The Road to Abu Ghraib
Even before the Bush administration invaded Iraq in March 2003, human rights organizations were raising allegations of torture at U.S. prisons in Afghanistan.
At the time, the State Department dismissed their allegations as "ridiculous" (just as the White House recently feigned outrage when Newsweek claimed that Guantanamo interrogators flushed the Koran down the toilet–even as evidence surfaced that they urinated on it). As recently as December, military spokesperson Lt. Col. Pamela Keeton claimed an Army investigation "found no evidence of abuse taking place" in Afghanistan, according to the BBC.
All that changed last week, when the New York Times exposed the sadistic killing of two Afghan detainees in December 2002–both kicked to death, while chained to the ceiling by their wrists at the Bagram air base–based on the Army’s own leaked investigation. The Army investigation is just the tip of the iceberg, however, as mounting evidence exposes an expansive and overlapping system of torture and killing at U.S. detention facilities in Iraq, Afghanistan and Guantánamo Bay.
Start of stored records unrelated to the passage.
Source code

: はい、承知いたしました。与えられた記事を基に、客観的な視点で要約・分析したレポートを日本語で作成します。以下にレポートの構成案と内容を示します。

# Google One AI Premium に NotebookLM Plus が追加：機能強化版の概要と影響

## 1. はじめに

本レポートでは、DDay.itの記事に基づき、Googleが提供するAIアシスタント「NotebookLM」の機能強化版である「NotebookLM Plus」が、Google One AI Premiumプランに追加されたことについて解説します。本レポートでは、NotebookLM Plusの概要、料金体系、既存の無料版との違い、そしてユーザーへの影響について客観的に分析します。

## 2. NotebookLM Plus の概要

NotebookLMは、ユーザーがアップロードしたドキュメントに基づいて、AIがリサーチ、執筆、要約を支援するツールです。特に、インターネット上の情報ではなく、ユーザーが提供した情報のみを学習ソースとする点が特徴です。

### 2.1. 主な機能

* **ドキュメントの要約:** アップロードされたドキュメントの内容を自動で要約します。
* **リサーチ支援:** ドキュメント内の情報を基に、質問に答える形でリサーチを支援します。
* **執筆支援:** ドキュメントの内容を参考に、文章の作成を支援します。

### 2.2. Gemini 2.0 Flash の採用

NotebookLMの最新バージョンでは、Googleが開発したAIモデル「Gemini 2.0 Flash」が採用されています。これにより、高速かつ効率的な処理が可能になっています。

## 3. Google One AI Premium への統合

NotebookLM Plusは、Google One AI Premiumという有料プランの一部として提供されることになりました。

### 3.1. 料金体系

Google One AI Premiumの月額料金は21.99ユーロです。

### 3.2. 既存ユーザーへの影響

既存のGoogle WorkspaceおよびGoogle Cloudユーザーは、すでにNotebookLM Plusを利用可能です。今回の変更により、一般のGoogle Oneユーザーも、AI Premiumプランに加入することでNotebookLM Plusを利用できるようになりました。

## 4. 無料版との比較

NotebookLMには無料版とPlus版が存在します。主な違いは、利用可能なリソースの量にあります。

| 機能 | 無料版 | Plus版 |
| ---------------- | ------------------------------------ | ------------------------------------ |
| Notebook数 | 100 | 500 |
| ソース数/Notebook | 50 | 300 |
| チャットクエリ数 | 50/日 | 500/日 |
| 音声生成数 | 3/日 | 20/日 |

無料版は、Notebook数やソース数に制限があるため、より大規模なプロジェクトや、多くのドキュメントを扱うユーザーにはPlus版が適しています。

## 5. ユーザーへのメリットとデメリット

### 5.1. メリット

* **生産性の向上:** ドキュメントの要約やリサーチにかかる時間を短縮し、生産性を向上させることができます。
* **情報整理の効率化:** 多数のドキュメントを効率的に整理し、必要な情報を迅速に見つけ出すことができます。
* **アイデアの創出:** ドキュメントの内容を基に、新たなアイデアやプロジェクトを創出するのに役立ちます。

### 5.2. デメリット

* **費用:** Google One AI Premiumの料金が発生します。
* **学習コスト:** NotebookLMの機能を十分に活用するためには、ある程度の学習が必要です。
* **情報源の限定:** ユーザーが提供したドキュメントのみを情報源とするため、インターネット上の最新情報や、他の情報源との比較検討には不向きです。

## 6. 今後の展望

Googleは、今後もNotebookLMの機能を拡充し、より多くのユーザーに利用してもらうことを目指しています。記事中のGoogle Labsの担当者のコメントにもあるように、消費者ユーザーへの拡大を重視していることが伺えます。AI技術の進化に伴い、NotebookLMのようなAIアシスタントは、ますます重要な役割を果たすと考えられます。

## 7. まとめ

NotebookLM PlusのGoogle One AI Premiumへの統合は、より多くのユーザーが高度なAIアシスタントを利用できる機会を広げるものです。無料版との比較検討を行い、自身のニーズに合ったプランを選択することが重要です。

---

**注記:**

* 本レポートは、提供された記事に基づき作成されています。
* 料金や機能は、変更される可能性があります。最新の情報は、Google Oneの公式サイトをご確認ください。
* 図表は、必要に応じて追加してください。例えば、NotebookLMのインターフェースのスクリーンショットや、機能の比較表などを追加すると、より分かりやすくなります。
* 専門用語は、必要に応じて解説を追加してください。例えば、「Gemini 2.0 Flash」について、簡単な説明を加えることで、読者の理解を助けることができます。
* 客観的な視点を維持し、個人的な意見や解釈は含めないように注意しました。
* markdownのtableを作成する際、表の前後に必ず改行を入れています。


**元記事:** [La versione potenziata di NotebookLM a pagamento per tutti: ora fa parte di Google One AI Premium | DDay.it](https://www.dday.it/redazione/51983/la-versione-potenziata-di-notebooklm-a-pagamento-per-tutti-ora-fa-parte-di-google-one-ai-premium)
Afghan prisons, along with Guantánamo, provided the hands-on training for the interrogation techniques made famous at Abu Ghraib. Many of the same interrogators who honed their skills at Bagram ended up at Abu Ghraib in 2003–both times under the direction of Capt. Carolyn A. Wood.
Specialist Damien "Monster" Corsetti–known affectionately as the "King of Torture" among his Bagram colleagues–was later fined and demoted for forcing an Iraqi woman to strip during an interrogation at Abu Ghraib. Yet Corsetti remains a free man. Although Army investigators found "probable cause" to charge him with assault, prisoner maltreatment and indecent acts at Bagram, he has not formally been charged.
So far, only seven soldiers have been charged with any crime related to torture at Bagram–and no one has been convicted.
According to the watchdog group Human Rights First, the U.S. admits that 108 people died while in U.S. custody–63 of them at prisons other than Abu Ghraib. But this figure is suspect, since most of those detained by U.S. forces are never entered into the military’s "system."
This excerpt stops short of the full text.